Hi everyone, I’m new to this, though I have been the carer for my wife for getting on for 20 years now.
I’m increasingly finding that I seem to be spending huge amounts of time fighting, what I think are, needless battles - to give but one example: my wife was having recurring bladder spasms and expelling catheters at a fair old rate. At one time we got through 3 in 24 hours. The neuro-rehab nurse suggested that Oxybutanin would help and sent a letter to our GP requesting a prescription.
I duly collected said prescription and then found out that it was in tablet form - the problem being that my wife is now PEG fed (a tube straight into the stomach as she has lost the ability to chew and swallow) So I asked the GP for it in liquid form. I was told no, it’s too expensive you’ll have to crush the tablets and get them down the tube. Anyone who is aware of PEG tubes will know that the diameter is only a couple of mm - so that’s quite a job.
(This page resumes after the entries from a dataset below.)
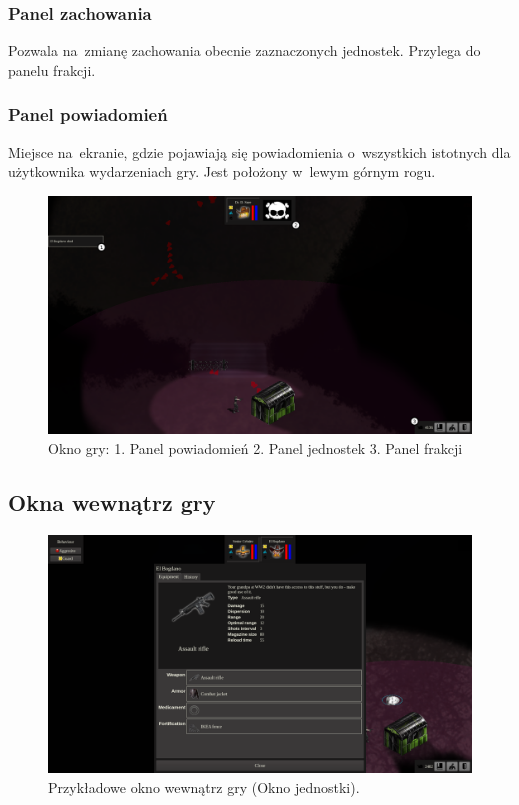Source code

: \documentclass[licencjacka]{pracamgr}
\begin{document}
      \subsubsection{Panel zachowania}
	Pozwala na~zmianę zachowania obecnie zaznaczonych jednostek. Przylega do panelu frakcji.
      \subsubsection{Panel powiadomień}
	Miejsce na~ekranie, gdzie pojawiają się powiadomienia o~wszystkich istotnych dla użytkownika wydarzeniach gry. Jest położony w~lewym górnym rogu.

      \begin{figure}[htbp]
	    \centering
	    \includegraphics[scale=0.22]{Game.png}
	    \caption{Okno gry: 1. Panel powiadomień 2. Panel jednostek 3. Panel frakcji}
      \end{figure}

    \subsection{Okna wewnątrz gry}

      \begin{figure}[htbp]
	\centering
	\includegraphics[scale=0.22]{Window.png}
	\caption{Przykładowe okno wewnątrz gry (Okno jednostki).}
      \end{figure}
\end{document}
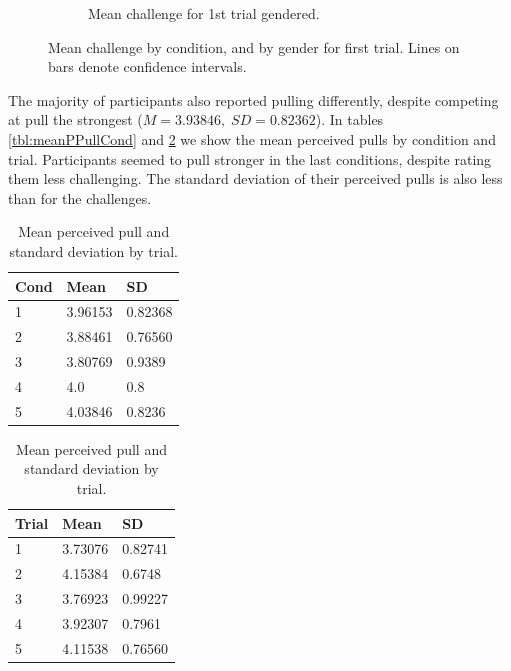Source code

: \begin{figure}[H]
\begin{subfigure}[b]{0.5\textwidth}
     \caption{Mean challenge for 1st trial gendered.}
     \label{fig:meanChalGen1st}
 \end{subfigure}
     \caption{Mean challenge by condition, and by gender for first trial. Lines on bars denote confidence intervals.}
    \label{fig:Chal1st}
\end{figure}


The majority of participants also reported pulling differently, despite competing at pull the strongest ($ M=3.93846,\; SD=0.82362 $). In tables \ref{tbl:meanPPullCond} and \ref{tbl:meanPPullTrial} we show the mean perceived pulls by condition and trial. Participants seemed to pull stronger in the last conditions, despite rating them less challenging. The standard deviation of their perceived pulls is also less than for the challenges. 

\begin{table}[H]
 \captionsetup{justification=centering,margin=0.1cm}
 \begin{minipage}{.5\linewidth}
     \centering
\begin{tabular}{|lll|}
\hline
Cond & Mean & SD \\
\hline
1 &  3.96153 & 0.82368\\  
2 &  3.88461 & 0.76560\\ 
3 &  3.80769 & 0.9389\\ 
4 &  4.0 & 0.8\\  
5 & 4.03846 & 0.8236\\  
\hline
\end{tabular}
\caption{Mean perceived pull and standard deviation by condition.}
\label{tbl:meanPPullCond}
\end{minipage}\hfill
 \begin{minipage}{.5\linewidth}
 \centering
\begin{tabular}{|lll|}
\hline
Trial & Mean & SD \\
\hline
1 & 3.73076 & 0.82741\\  
2 & 4.15384 & 0.6748\\  
3 & 3.76923 &  0.99227\\  
4 & 3.92307 & 0.7961\\  
5 & 4.11538 &  0.76560\\  
\hline
\end{tabular}
\caption{Mean perceived pull and standard deviation by trial.}
\label{tbl:meanPPullTrial}
\end{minipage}
\end{table}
Eventually after several weeks of phoning round, trying various helpers within the NHS, I was told to talk to the Enteral Feeding team - as it is they who have most control over what goes down these tubes. So I did and the next day got a call from the GP to say that I could have patches. WHY oh WHY did they not offer those before I’d torn out the majority of what little hair I do have left - Is this just me or does anyone else have similar problems? All I wanted was medication in an appropriate form.